Pre-packs – improving a bad reputation?

03 July 2014. Published by Rachael Healey, Partner

Pre-packs involve the pre-determined sale of a business before it enters administration, allowing a sale within days of an administrator's appointment.

Examples of pre-packs include Dreams, JJB Sports and stockbroker Seymour Pierce. Pre-packs are a useful tool for the insolvency profession allowing businesses to be sold before being unduly damaged by the insolvency process, often saving jobs that might otherwise be lost. However, they have attracted a bad reputation with some labelling them as an opportunity for incompetent and greedy connected parties to resurrect businesses bound to fail, whilst offloading debt and "stitching up" unsecured creditors.

In the latest report on pre-packs a number of recommendations have been made to address this bad reputation, particularly where sales are made to connected parties. The report identifies transparency and the valuation / marketing process as key concerns, making 6 recommendations including transferring the monitoring of SIP 16 statements from the Insolvency Service to registered professional bodies.
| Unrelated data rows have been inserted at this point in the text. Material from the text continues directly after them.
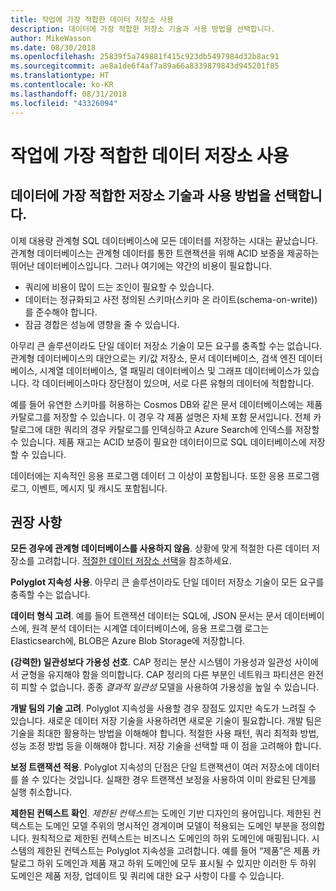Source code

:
 ```yaml
---
title: 작업에 가장 적합한 데이터 저장소 사용
description: 데이터에 가장 적합한 저장소 기술과 사용 방법을 선택합니다.
author: MikeWasson
ms.date: 08/30/2018
ms.openlocfilehash: 25839f5a749881f415c923db5497984d32b8ac91
ms.sourcegitcommit: ae8a1de6f4af7a89a66a8339879843d945201f85
ms.translationtype: HT
ms.contentlocale: ko-KR
ms.lasthandoff: 08/31/2018
ms.locfileid: "43326094"
---
```

# <a name="use-the-best-data-store-for-the-job"></a>작업에 가장 적합한 데이터 저장소 사용

## <a name="pick-the-storage-technology-that-is-the-best-fit-for-your-data-and-how-it-will-be-used"></a>데이터에 가장 적합한 저장소 기술과 사용 방법을 선택합니다.

이제 대용량 관계형 SQL 데이터베이스에 모든 데이터를 저장하는 시대는 끝났습니다. 관계형 데이터베이스는 관계형 데이터를 통한 트랜잭션을 위해 ACID 보증을 제공하는 뛰어난 데이터베이스입니다. 그러나 여기에는 약간의 비용이 필요합니다.

- 쿼리에 비용이 많이 드는 조인이 필요할 수 있습니다.
- 데이터는 정규화되고 사전 정의된 스키마(스키마 온 라이트(schema-on-write))를 준수해야 합니다.
- 잠금 경합은 성능에 영향을 줄 수 있습니다.

아무리 큰 솔루션이라도 단일 데이터 저장소 기술이 모든 요구를 충족할 수는 없습니다. 관계형 데이터베이스의 대안으로는 키/값 저장소, 문서 데이터베이스, 검색 엔진 데이터베이스, 시계열 데이터베이스, 열 패밀리 데이터베이스 및 그래프 데이터베이스가 있습니다. 각 데이터베이스마다 장단점이 있으며, 서로 다른 유형의 데이터에 적합합니다. 

예를 들어 유연한 스키마를 허용하는 Cosmos DB와 같은 문서 데이터베이스에는 제품 카탈로그를 저장할 수 있습니다. 이 경우 각 제품 설명은 자체 포함 문서입니다. 전체 카탈로그에 대한 쿼리의 경우 카탈로그를 인덱싱하고 Azure Search에 인덱스를 저장할 수 있습니다. 제품 재고는 ACID 보증이 필요한 데이터이므로 SQL 데이터베이스에 저장할 수 있습니다.

데이터에는 지속적인 응용 프로그램 데이터 그 이상이 포함됩니다. 또한 응용 프로그램 로그, 이벤트, 메시지 및 캐시도 포함됩니다.

## <a name="recommendations"></a>권장 사항

**모든 경우에 관계형 데이터베이스를 사용하지 않음**. 상황에 맞게 적절한 다른 데이터 저장소를 고려합니다. [적절한 데이터 저장소 선택][data-store-overview]을 참조하세요.

**Polyglot 지속성 사용**. 아무리 큰 솔루션이라도 단일 데이터 저장소 기술이 모든 요구를 충족할 수는 없습니다. 

**데이터 형식 고려**. 예를 들어 트랜잭션 데이터는 SQL에, JSON 문서는 문서 데이터베이스에, 원격 분석 데이터는 시계열 데이터베이스에, 응용 프로그램 로그는 Elasticsearch에, BLOB은 Azure Blob Storage에 저장합니다.

**(강력한) 일관성보다 가용성 선호**. CAP 정리는 분산 시스템이 가용성과 일관성 사이에서 균형을 유지해야 함을 의미합니다. CAP 정리의 다른 부분인 네트워크 파티션은 완전히 피할 수 없습니다. 종종 *결과적 일관성* 모델을 사용하여 가용성을 높일 수 있습니다. 

**개발 팀의 기술 고려**. Polyglot 지속성을 사용할 경우 장점도 있지만 속도가 느려질 수 있습니다. 새로운 데이터 저장 기술을 사용하려면 새로운 기술이 필요합니다. 개발 팀은 기술을 최대한 활용하는 방법을 이해해야 합니다. 적절한 사용 패턴, 쿼리 최적화 방법, 성능 조정 방법 등을 이해해야 합니다. 저장 기술을 선택할 때 이 점을 고려해야 합니다. 

**보정 트랜잭션 적용**. Polyglot 지속성의 단점은 단일 트랜잭션이 여러 저장소에 데이터를 쓸 수 있다는 것입니다. 실패한 경우 트랜잭션 보정을 사용하여 이미 완료된 단계를 실행 취소합니다.

**제한된 컨텍스트 확인**. *제한된 컨텍스트*는 도메인 기반 디자인의 용어입니다. 제한된 컨텍스트는 도메인 모델 주위의 명시적인 경계이며 모델이 적용되는 도메인 부분을 정의합니다. 원칙적으로 제한된 컨텍스트는 비즈니스 도메인의 하위 도메인에 매핑됩니다. 시스템의 제한된 컨텍스트는 Polyglot 지속성을 고려합니다. 예를 들어 “제품”은 제품 카탈로그 하위 도메인과 제품 재고 하위 도메인에 모두 표시될 수 있지만 이러한 두 하위 도메인은 제품 저장, 업데이트 및 쿼리에 대한 요구 사항이 다를 수 있습니다.

[data-store-overview]: ../technology-choices/data-store-overview.md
The report lists a number of criticisms of pre-packs: lack of approval from creditors, small distributions to unsecured creditors, subsequent failure of the new company following the pre-pack, prevalence of deferred consideration, no or insufficient marketing and inadequate valuation of assets. The statistics quoted in the report refer to 30% of sales to connected parties failing compared to 18% where the party was not connected. The report's statistics also provide that the likelihood of a pre-pack failing is 3 times higher when a sale is made to a connected party and 16 times higher for sales involving deferred consideration.

The recommendations are intended to address these criticisms.

  1. The pre-pack pool. This is a proposed voluntary procedure whereby connected parties can approach a pre-pack pool of experienced business people for a fee, before creditors are made aware of the sale. A statement will be issued by the pool member in a prescribed format commenting on whether or not the connected party's proposals are reasonable. A negative statement does not mean that the pre-pack cannot proceed.
  2. Viability Review. On a voluntary basis a connected person can complete a ‘viability review’ of the new company stating how it will survive for at least 12 months. There is no proposal for the administrator to comment on the viability review.
  3. Marketing. 6 broad principles of marketing are recommended, including broadcasting the sale of the business as widely as possible and marketing the sale for an appropriate amount of time. An administrator must explain his/her marketing strategy to ensure it achieves the best outcome for all creditors.
  4. Valuation. A valuer with professional indemnity insurance must conduct a valuation of the business and, if not, the administrator must explain why.
  5. SIP 16. A number of amendments to SIP 16 statements are recommended to take into account the various recommendations, including appending any statement from the pre-pack pool or viability statement to the SIP 16 statement. It is also proposed that the regulation of SIP 16 moves from the insolvency service to the registered professional bodies.

The recommendations have been met with a mixed response by the insolvency profession with some measures labelled “unworkable”. The proposals for a pre-pack pool and viability statement, although aimed at addressing the core criticisms of pre-packs, appear to propose an additional layer of oversight. An insolvency practitioner already considers whether or not a pre-pack is appropriate, why is there a need for the further expense of an additional review?

That said, the proposals may be good news for insolvency practitioners: if an independent business person has agreed the reasonableness of a pre-pack sale why should the insolvency practitioner face any criticism if the pre-pack goes ahead? However, faced with a negative statement from the pre-pack pool and no viability statement, will insolvency practitioners shy away from pre-packs in case they face criticism at a later date?

It is unclear what will happen next in the pre-pack debate. So long as pre-packs fail to shed their bad reputation no doubt we will see further proposals with the threat of legislation regulating pre-packs the likely next step.